Isto é: a elegância críptica, esfumaçada, a kind of dark blue, como Tomas Alfredson (do estupendo Deixe Ela Entrar) entra nos lares dos agentes de Carré. Os personagens, velhos especialistas em arapongagem internacional, parecem encarnar o estágio em que o serviço de inteligência britânico se encontrava no início dos anos 70 (era, digamos, um móvel pomposo e antigo e imponente, mas largado no canto da sala). O cineasta impõe uma postura distanciada que dá ao filme um ar bolorento, pesado, e transmite uma sensação de agonia, de Guerra Fria, até para aqueles que (como eu) se perdem na trama.

O roteiro, para nossa sorte, mantém graciosamente o tipo de diálogo que encontraríamos num bom livro britânico. “I am seriously underfucked”, diz a senhora gorducha, tentando se engraçar com o herói da trama. Um protagonista que, aliás, parece caminhar pelo filme como uma alma penada, sem demonstrar muito espanto com as reviravoltas descobertas (sempre suavemente) enquanto tenta identificar o traidor que, lá do topo do serviço secreto inglês, vaza informações para os soviéticos. Alfredson conduz essa caça com paciência infinita, indo e vindo no tempo sempre que necessário, e criando lacunas enervantes nos momentos da narrativa que (se este fosse um filme de Sherlock Holmes) nos explicariam didaticamente algo importante sobre esta bloody mess.

Em resumo: o filme (perdoe o trocadilho terrível) não me deixou entrar. Mas, lá de fora, ele me pareceu admirável. Alfredson está no comando, com firmeza, sabotando a paleta de cores, o ritmo e o temperamento de um filme-de-produtor (um dos produtores, note a responsa, é o próprio Carré). E é sempre bonito quando um bom cineasta nos mostra que, às vezes, esse tipo de coisa acontece.

(Tinker Tailor Soldier Spy, 2011) De Tomas Alfredson. Com Gary Oldman, Colin Firth e Tom Hardy. B+

top 100 | Os filmes da minha vida (13)

Postado em

Ainda que ninguém tenha organizado marchas ou atos de protesto ou (quem sabe) churrascos contra a interrupção deste ranking, ele está de volta, cheio de amor pra dar, com mais dois filmes pra lá de astonishing, pra ver (de preferência) antes de morrer.

Deu preguiça de postar a lista dos longas que apareceram aqui em edições anteriores, mas prometo que vou estar cumprindo esta demanda no próximo experiente. Até mais.
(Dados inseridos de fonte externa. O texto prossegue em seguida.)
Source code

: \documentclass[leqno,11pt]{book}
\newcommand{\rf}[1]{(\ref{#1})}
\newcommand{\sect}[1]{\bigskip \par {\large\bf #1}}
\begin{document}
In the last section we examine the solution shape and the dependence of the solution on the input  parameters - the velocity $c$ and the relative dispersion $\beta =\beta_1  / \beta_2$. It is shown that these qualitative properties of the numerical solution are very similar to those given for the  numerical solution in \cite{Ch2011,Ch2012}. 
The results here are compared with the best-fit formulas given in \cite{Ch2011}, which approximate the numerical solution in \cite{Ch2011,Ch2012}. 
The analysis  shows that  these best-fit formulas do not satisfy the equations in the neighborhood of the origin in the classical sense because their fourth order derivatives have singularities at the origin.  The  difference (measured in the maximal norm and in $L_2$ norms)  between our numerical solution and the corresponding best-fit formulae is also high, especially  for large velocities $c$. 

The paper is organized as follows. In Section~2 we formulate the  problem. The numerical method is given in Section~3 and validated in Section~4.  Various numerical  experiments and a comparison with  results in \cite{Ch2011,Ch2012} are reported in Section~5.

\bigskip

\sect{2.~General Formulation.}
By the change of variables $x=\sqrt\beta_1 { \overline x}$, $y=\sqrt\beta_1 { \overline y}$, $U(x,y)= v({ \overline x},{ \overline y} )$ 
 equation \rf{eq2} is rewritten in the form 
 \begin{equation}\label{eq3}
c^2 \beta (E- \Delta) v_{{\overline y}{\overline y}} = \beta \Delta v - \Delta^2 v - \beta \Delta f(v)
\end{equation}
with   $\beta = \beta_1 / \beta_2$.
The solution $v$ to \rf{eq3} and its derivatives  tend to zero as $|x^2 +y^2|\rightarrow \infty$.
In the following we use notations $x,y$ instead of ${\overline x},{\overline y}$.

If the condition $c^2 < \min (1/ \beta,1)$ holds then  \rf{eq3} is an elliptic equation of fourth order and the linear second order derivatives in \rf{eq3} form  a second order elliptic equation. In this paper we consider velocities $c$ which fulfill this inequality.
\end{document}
076 | O Pântano | La Ciénaga | Lucrecia Martel | 2001

O cotidiano desta família de classe média na cidadezinha de Salta, na Argentina, tem incríveis semelhanças com algumas cenas da minha infância suburbana no Rio de Janeiro, quando também ficávamos todos estirados à beira da piscina suja enquanto as crianças quase sofriam terríveis acidentes domésticos. O Pântano, obviamente, não é só isso. É, antes, o ponto de vista de uma cineasta capaz de, com alguns movimentos de câmera, enquadrar a crônica familiar numa espécie de moldura surrealista – o que complica, lindamente, qualquer interpretação sociológica do filme.

075 | O Fim de um Longo Dia | The Long Day Closes | Terence Davies | 1992

Um filme sobre lembranças de infância que (só pra não fugir do tom ultrapessoal do parágrafo acima) diz muito a respeito da minha adolescência, que também foi tomada por um fog de solidão (num cenário mais ensolarado, no entanto). O cinema era a minha companhia, às vezes minha única companhia, daí que acredito compreender o que passa no imaginário do personagem principal, Bud. Quando assisti ao filme pela primeira vez, numa fita VHS, não consegui perceber o que havia de encantador nele. Mas, sem que eu me esforçasse, ele foi ficando na minha memória, se instalando feito um halo – até se tornar um retrato borrado do meu passado.